Tuesday's sessions were spent looking ahead to possibilities for 2012. The morning started with the experiments' desiderata for the year. The key requirement was either discovery of Higgs or its exclusion at the 95% confidence level down to 115 GeV. To achieve this ATLAS and CMS will need an integrated luminosity in the order of 15 inverse femtobarns (fb-1).
We then discussed potential improvements to performance and machine availability with presentations on maximising the time the LHC is delivering collisions to the experiments, and the potential of the injectors to provide bunches with higher intensities and the smallest possible beam size.
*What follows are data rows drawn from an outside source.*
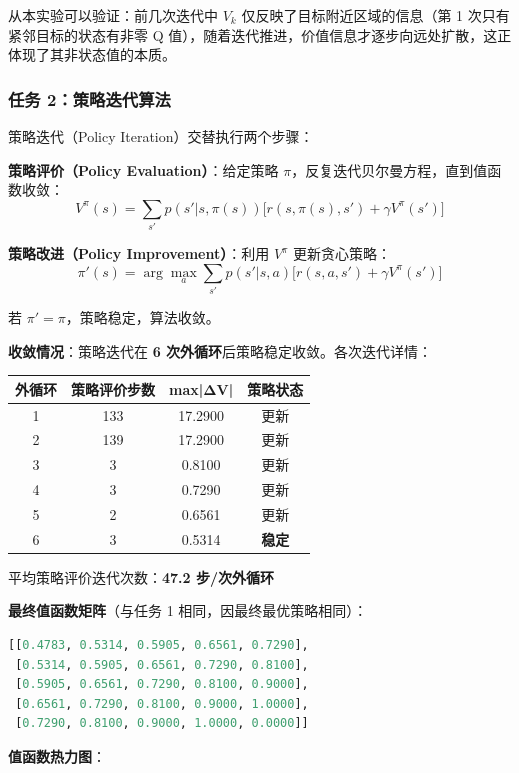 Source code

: \documentclass[11pt,a4paper,UTF8]{ctexart}
\numberwithin{figure}{section}
\numberwithin{table}{section}
\begin{document}
从本实验可以验证：前几次迭代中 $V_k$ 仅反映了目标附近区域的信息（第 1 次只有紧邻目标的状态有非零 Q 值），随着迭代推进，价值信息才逐步向远处扩散，这正体现了其非状态值的本质。

\subsubsection{任务 2：策略迭代算法}

策略迭代（Policy Iteration）交替执行两个步骤：

\textbf{策略评价（Policy Evaluation）}：给定策略 $\pi$，反复迭代贝尔曼方程，直到值函数收敛：
$$V^\pi(s) = \sum_{s'} p(s'|s,\pi(s))\bigl[r(s,\pi(s),s') + \gamma V^\pi(s')\bigr]$$

\textbf{策略改进（Policy Improvement）}：利用 $V^\pi$ 更新贪心策略：
$$\pi'(s) = \arg\max_a \sum_{s'} p(s'|s,a)\bigl[r(s,a,s') + \gamma V^\pi(s')\bigr]$$

若 $\pi' = \pi$，策略稳定，算法收敛。

\textbf{收敛情况}：策略迭代在 \textbf{6 次外循环}后策略稳定收敛。各次迭代详情：

\begin{table}[H]
\centering
\begin{tabular}{cccc}
\toprule
外循环 & 策略评价步数 & max|ΔV| & 策略状态 \\
\midrule
1 & 133 & 17.2900 & 更新 \\
2 & 139 & 17.2900 & 更新 \\
3 & 3 & 0.8100 & 更新 \\
4 & 3 & 0.7290 & 更新 \\
5 & 2 & 0.6561 & 更新 \\
6 & 3 & 0.5314 & \textbf{稳定} \\
\bottomrule
\end{tabular}
\end{table}

平均策略评价迭代次数：\textbf{47.2 步/次外循环}

\textbf{最终值函数矩阵}（与任务 1 相同，因最终最优策略相同）：

\begin{lstlisting}[language=Python]
[[0.4783, 0.5314, 0.5905, 0.6561, 0.7290],
 [0.5314, 0.5905, 0.6561, 0.7290, 0.8100],
 [0.5905, 0.6561, 0.7290, 0.8100, 0.9000],
 [0.6561, 0.7290, 0.8100, 0.9000, 1.0000],
 [0.7290, 0.8100, 0.9000, 1.0000, 0.0000]]
\end{lstlisting}

\textbf{值函数热力图}：
\end{document}
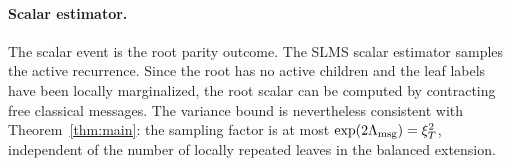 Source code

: \paragraph{Scalar estimator.}
The scalar event is the root parity outcome. The SLMS scalar estimator samples the active recurrence. Since the root has no active children and the leaf labels have been locally marginalized, the root scalar can be computed by contracting free classical messages. The variance bound is nevertheless consistent with Theorem~\ref{thm:main}: the sampling factor is at most \(\exp(2\Lammsg)=\xi_T^2\), independent of the number of locally repeated leaves in the balanced extension.
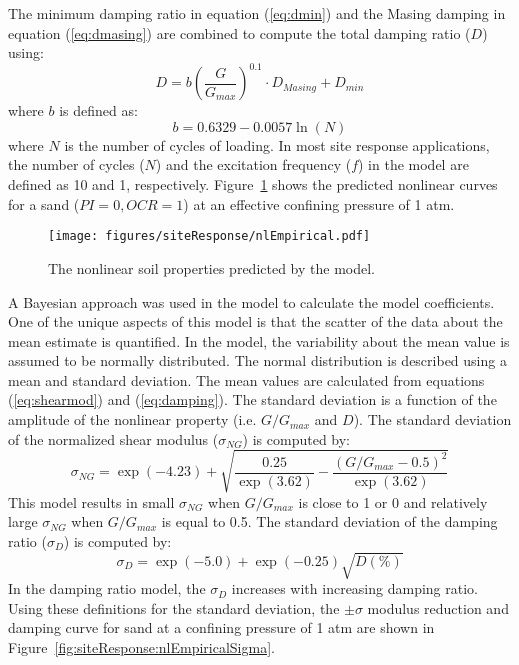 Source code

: \documentclass[12pt,oneside]{book}
\begin{document}
The minimum damping ratio in equation (\ref{eq:dmin}) and the Masing damping in equation
(\ref{eq:dmasing}) are combined to compute the total damping ratio ($D$) using:
\begin{equation}
    D = b  \left( \frac{G}{G_{max}} \right)^{0.1} \cdot D_{Masing} + D_{min} 
    \label{eq:damping}
\end{equation}
where $b$ is defined as:
\begin{equation}
    b = 0.6329 - 0.0057 \ln\left( N \right)
\end{equation}
where $N$ is the number of cycles of loading.  In most site response applications, the number of
cycles ($N$) and the excitation frequency ($f$) in the model are defined as 10 and 1,
respectively.  Figure~\ref{fig:siteResponse:nlEmpirical} shows the predicted nonlinear curves for a sand
($PI=0, OCR=1$) at an effective confining pressure of 1 atm.

\begin{figure}[tb]
    \begin{center}
        \texttt{[image: figures/siteResponse/nlEmpirical.pdf]}
    \end{center}
    \caption{The nonlinear soil properties predicted by the \citet{darendeli:01} model.}
    \label{fig:siteResponse:nlEmpirical}
\end{figure}

A Bayesian approach was used in the \citet{darendeli:01} model to calculate the model coefficients.
One of the unique aspects of this model is that the scatter of the data about the mean estimate is
quantified.  In the \citet{darendeli:01} model, the variability about the mean value is assumed to
be normally distributed.  The normal distribution is described using a mean and standard deviation.
The mean values are calculated from equations (\ref{eq:shearmod}) and (\ref{eq:damping}). The
standard deviation is a function of the amplitude of the nonlinear property (i.e. $G/G_{max}$ and
$D$).  The standard deviation of the normalized shear modulus ($\sigma_{NG}$) is computed by:
\begin{equation}
    \sigma_{NG} = \exp(-4.23) + \sqrt{ \frac{0.25}{\exp(3.62)} - \frac{\left(G/G_{max} -
    0.5\right)^2}{\exp(3.62)} }
    \label{eq:sigmaShear}
\end{equation}
This model results in small $\sigma_{NG}$ when $G/G_{max}$ is close to 1 or 0 and relatively large
$\sigma_{NG}$ when $G/G_{max}$ is equal to 0.5. The standard deviation of the damping ratio
($\sigma_{D}$) is computed by:
\begin{equation}
    \sigma_{D} = \exp(-5.0) + \exp(-0.25) \sqrt{D (\%)}
    \label{eq:sigmaDamping}
\end{equation}
In the damping ratio model, the $\sigma_{D}$ increases with increasing damping ratio.  Using these
definitions for the standard deviation, the $\pm\sigma$ modulus reduction and damping curve for sand
at a confining pressure of 1 atm are shown in Figure~\ref{fig:siteResponse:nlEmpiricalSigma}.
\end{document}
Both measures improve collision rates. Measures taken during the Christmas stop to reduce the effects of radiation on the electronics in the LHC tunnel will also improve machine performance in 2012.
The possibility for running at a beam energy of 4 TeV was put on the table. Discussions will continue and a final decision will be a clear outcome of the workshop. One of the big successes of 2011 was the squeeze – the reduction of the beam size at the interaction point – which was pushed in the latter part of the year. Squeezing further in 2012 might be possible in combination with the use of tighter collimator settings. This could give a peak luminosity of around 6x1033 cm-2s-1 compared with the maximum of 3.6x1033 cm-2s-1 in 2011.
With a bunch spacing of 50 nanoseconds, a total of 1380 bunches (as in 2011), 15 fb-1 seems to be in reach if the tighter collimator settings prove to be operationally robust and the impressive performance of the LHC's many hardware systems continues.